**ACTIVITY:** In the material below, how many lines include the word "functorReaderTask"? Write only the number.

**GIVEN ENTRIES:**
"""
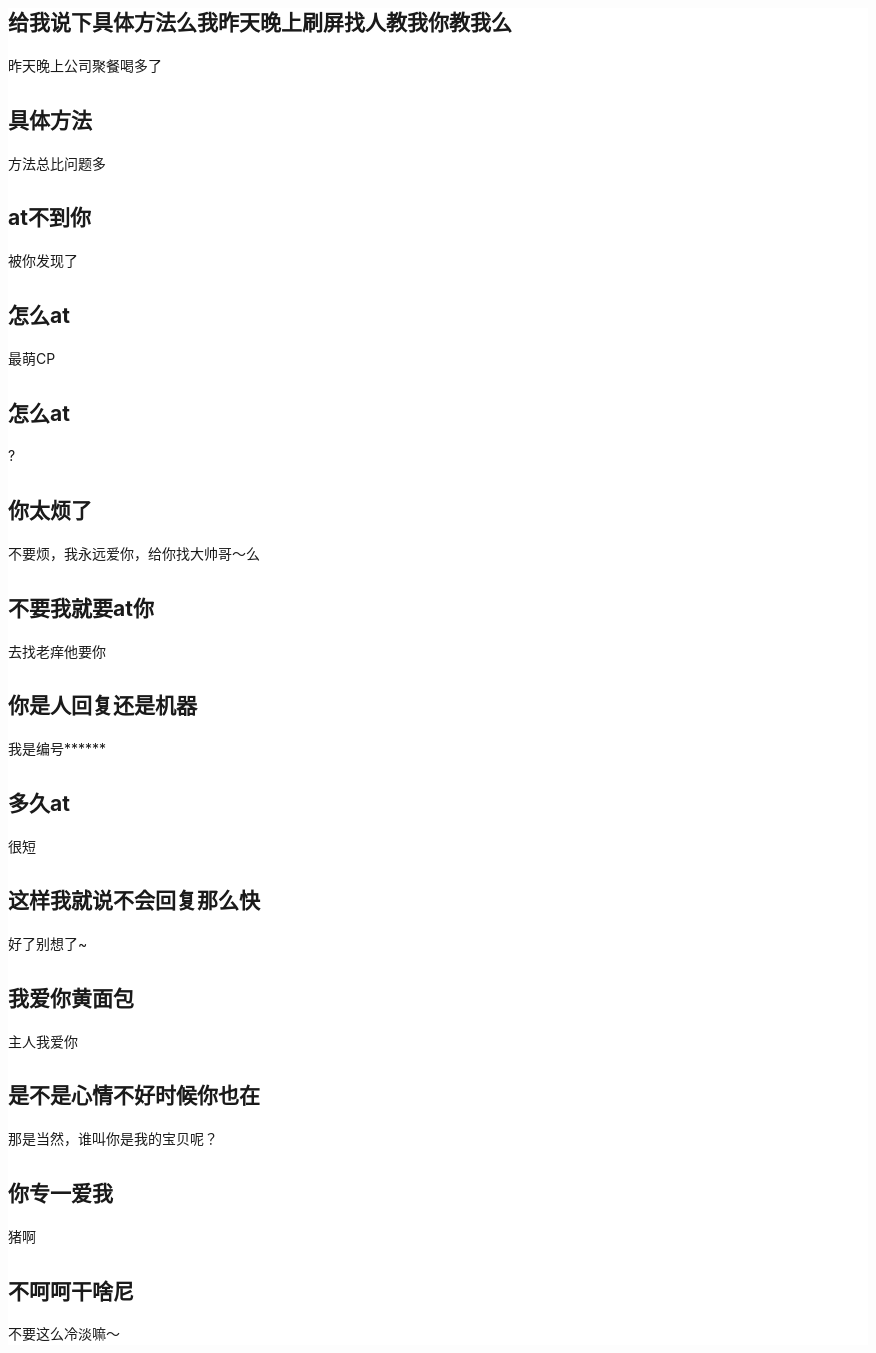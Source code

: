 ## 给我说下具体方法么我昨天晚上刷屏找人教我你教我么
昨天晚上公司聚餐喝多了

## 具体方法
方法总比问题多

## at不到你
被你发现了

## 怎么at
最萌CP

## 怎么at
?

## 你太烦了
不要烦，我永远爱你，给你找大帅哥〜么

## 不要我就要at你
去找老痒他要你

## 你是人回复还是机器
我是编号******

## 多久at
很短

## 这样我就说不会回复那么快
好了别想了~

## 我爱你黄面包
主人我爱你

## 是不是心情不好时候你也在
那是当然，谁叫你是我的宝贝呢？

## 你专一爱我
猪啊

## 不呵呵干啥尼
不要这么冷淡嘛〜
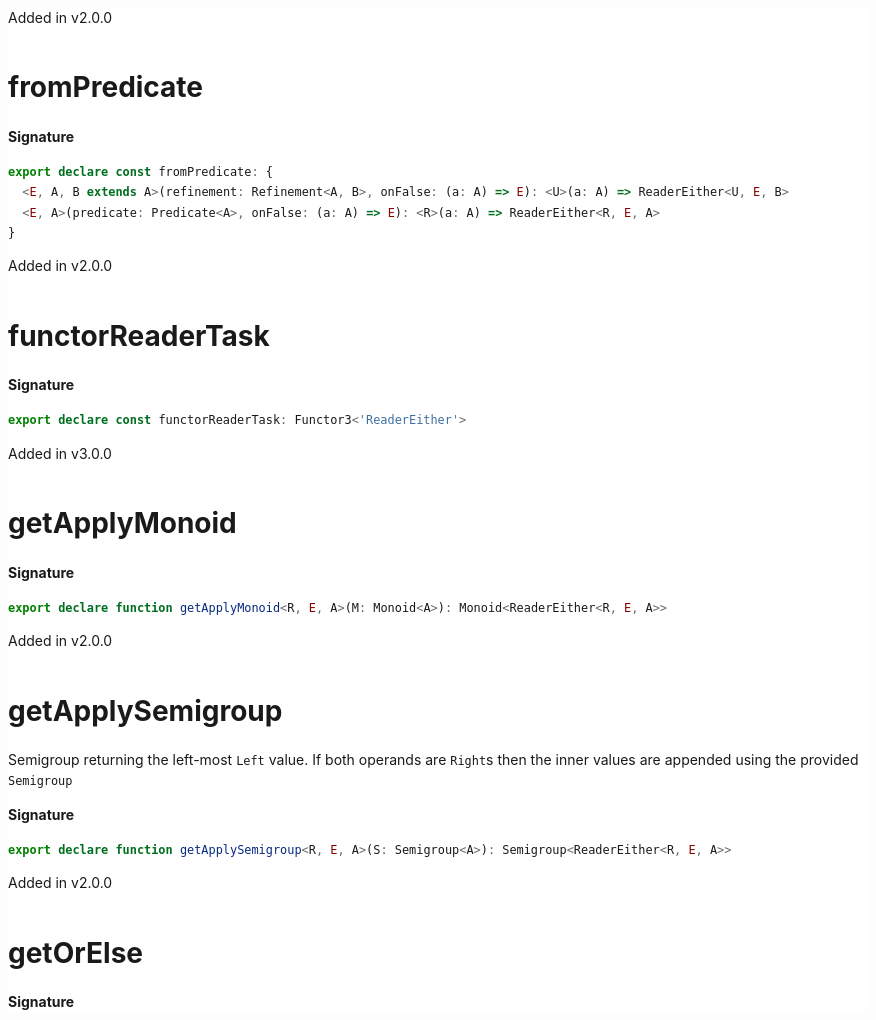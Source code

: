 Added in v2.0.0

# fromPredicate

**Signature**

```ts
export declare const fromPredicate: {
  <E, A, B extends A>(refinement: Refinement<A, B>, onFalse: (a: A) => E): <U>(a: A) => ReaderEither<U, E, B>
  <E, A>(predicate: Predicate<A>, onFalse: (a: A) => E): <R>(a: A) => ReaderEither<R, E, A>
}
```

Added in v2.0.0

# functorReaderTask

**Signature**

```ts
export declare const functorReaderTask: Functor3<'ReaderEither'>
```

Added in v3.0.0

# getApplyMonoid

**Signature**

```ts
export declare function getApplyMonoid<R, E, A>(M: Monoid<A>): Monoid<ReaderEither<R, E, A>>
```

Added in v2.0.0

# getApplySemigroup

Semigroup returning the left-most `Left` value. If both operands are `Right`s then the inner values
are appended using the provided `Semigroup`

**Signature**

```ts
export declare function getApplySemigroup<R, E, A>(S: Semigroup<A>): Semigroup<ReaderEither<R, E, A>>
```

Added in v2.0.0

# getOrElse

**Signature**
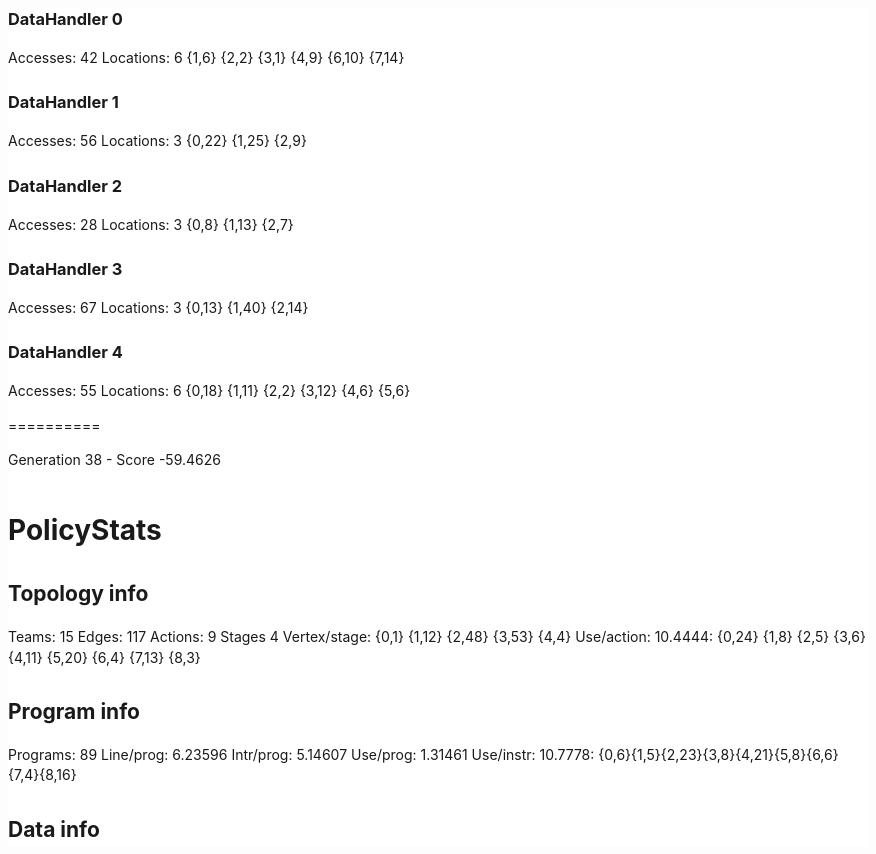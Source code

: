 ### DataHandler 0
Accesses:	42
Locations:	6
{1,6} {2,2} {3,1} {4,9} {6,10} {7,14} 

### DataHandler 1
Accesses:	56
Locations:	3
{0,22} {1,25} {2,9} 

### DataHandler 2
Accesses:	28
Locations:	3
{0,8} {1,13} {2,7} 

### DataHandler 3
Accesses:	67
Locations:	3
{0,13} {1,40} {2,14} 

### DataHandler 4
Accesses:	55
Locations:	6
{0,18} {1,11} {2,2} {3,12} {4,6} {5,6} 


==========

Generation 38 - Score -59.4626

# PolicyStats
## Topology info
Teams:		15
Edges:		117
Actions:	9
Stages		4
Vertex/stage:	{0,1} {1,12} {2,48} {3,53} {4,4} 
Use/action:	10.4444: {0,24} {1,8} {2,5} {3,6} {4,11} {5,20} {6,4} {7,13} {8,3} 

## Program info
Programs:	89
Line/prog:	6.23596
Intr/prog:	5.14607
Use/prog:	1.31461
Use/instr:	10.7778: {0,6}{1,5}{2,23}{3,8}{4,21}{5,8}{6,6}{7,4}{8,16}

## Data info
"""
**RESPONSE BELOW:** 2